I do realize that stainless blades are typically thinner than carbon steel. And, that Triumph stainless blades are magnetic (lower nickel content / will still rust.)
I used a carbon blade. I have to see if I have any stainless laying around.
Interesting video, although I only watched it for the “commercial value”, was there any commercial value? and could someone please tell me WHAT THE HELL DOES THAT MEAN?
You might want to ask Gary…LOL
Settle down Now, Doug!!! I really do want to know what he meant by that though. If anyone knows please fill me in. WHAT IS THE COMMERCIAL MESSAGE??? ( is that too many question marks?)
The razor doesn’t scratch the glass because the steeol of the blade, whether carbon or stainless is still not as hard as the glass.
Change the chemistry of the steel - rust (iron oxide) and it becomes harder than the glass, and therefore will scratch, every time.
An interesting side note to this is that the Low-E (low emissivity) coatings are actually harder than the steel of a blade, and that is why when (if) you ever have a Pella Designer Series I window, with the Low-E applied to the inside of the RGP (removeable glazing panel), and you take a razor to it, those grayish marks are NOT scratches in the Low-E, they are actually metal molecules from your blade being removed by the hardness of the Low-E coat. That is why you can never, EVER hit exposed Low-E coatings with any sort of metal - blades, steel wool, brass wool, even the edge of a channel or the screws of a handle will leave a mark.

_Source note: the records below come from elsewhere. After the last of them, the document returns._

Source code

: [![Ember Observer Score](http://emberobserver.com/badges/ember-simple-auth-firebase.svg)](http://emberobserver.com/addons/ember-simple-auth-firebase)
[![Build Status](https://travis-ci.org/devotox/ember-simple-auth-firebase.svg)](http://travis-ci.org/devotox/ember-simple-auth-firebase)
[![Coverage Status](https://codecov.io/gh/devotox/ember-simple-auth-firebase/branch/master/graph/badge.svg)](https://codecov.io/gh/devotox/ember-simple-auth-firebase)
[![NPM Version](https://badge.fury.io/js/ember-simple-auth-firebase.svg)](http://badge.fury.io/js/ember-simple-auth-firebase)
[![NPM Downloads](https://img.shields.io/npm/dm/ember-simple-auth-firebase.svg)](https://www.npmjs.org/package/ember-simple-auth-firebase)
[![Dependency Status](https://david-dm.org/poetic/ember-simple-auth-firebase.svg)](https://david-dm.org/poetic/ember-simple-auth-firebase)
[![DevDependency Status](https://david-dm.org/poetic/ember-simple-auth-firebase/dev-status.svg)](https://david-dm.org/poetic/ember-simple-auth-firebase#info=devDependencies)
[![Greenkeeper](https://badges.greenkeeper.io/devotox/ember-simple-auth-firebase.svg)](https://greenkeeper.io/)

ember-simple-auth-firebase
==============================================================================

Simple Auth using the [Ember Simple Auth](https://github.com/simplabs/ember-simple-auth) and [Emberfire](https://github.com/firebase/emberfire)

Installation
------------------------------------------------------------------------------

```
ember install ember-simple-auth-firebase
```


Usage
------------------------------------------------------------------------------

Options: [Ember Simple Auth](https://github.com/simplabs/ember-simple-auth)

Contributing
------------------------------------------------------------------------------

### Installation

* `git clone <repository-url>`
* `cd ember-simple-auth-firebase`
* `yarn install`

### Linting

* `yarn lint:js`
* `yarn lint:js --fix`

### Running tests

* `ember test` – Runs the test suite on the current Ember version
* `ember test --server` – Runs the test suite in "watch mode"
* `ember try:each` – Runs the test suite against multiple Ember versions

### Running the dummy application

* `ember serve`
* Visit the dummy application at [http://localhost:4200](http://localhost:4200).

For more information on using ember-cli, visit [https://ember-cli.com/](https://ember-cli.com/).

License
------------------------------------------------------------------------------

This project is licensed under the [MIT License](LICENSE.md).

Nice video. I’ve used this same technique right in front of clients that had accused us of scratching windows with a dull or chipped blade. It is a way to quiet them down in dramatic fashion.
The fact that the window in the video is wet has no bearing on the results. I’ve done it both wet and dry, and have never scratched glass with this as a demonstration.
Now, heat treated glass witrh fabricating debris? That’s a whole different result.
I find when the glass is wet though - its a lot easier & you actually remove the problem a lot faster with better results (unless its a pin-head). Thanks for the chemistry lesson - thats why I love these forums.
Remember the old saying…scrapers don’t scratch glass Fabricating Debris does!!
I have several accounts that have scratched glass in small concentrated areas from the employee’s using razor blades to remove signs and stuff. How did these scratches get there if razors on dry glass don’t scratch?
These scratched areas are mostly around doors, because of signs. They are not fab. debris, I can use my razor all day long without a scratch in the same area.
Perhaps all the fabricating debris has already been displaced.
The scrubber on a heavy duty sponge can scratch glass; so can the edge of a screwdriver. How [I]did[/I] those scratches get there?
how do the painters scratch windows so bad. is it do to the rust???
The windows I am talking about do not have fab. debris. The windows are perfect and scratch free except for the small 2 inch x 2 inch area were tape was razored off with no water/soap. I am sure most window cleaners know what I’m talking about.
My guess is that alot of the scratches may be caused by sandpaper being used to prep for painting. Maybe?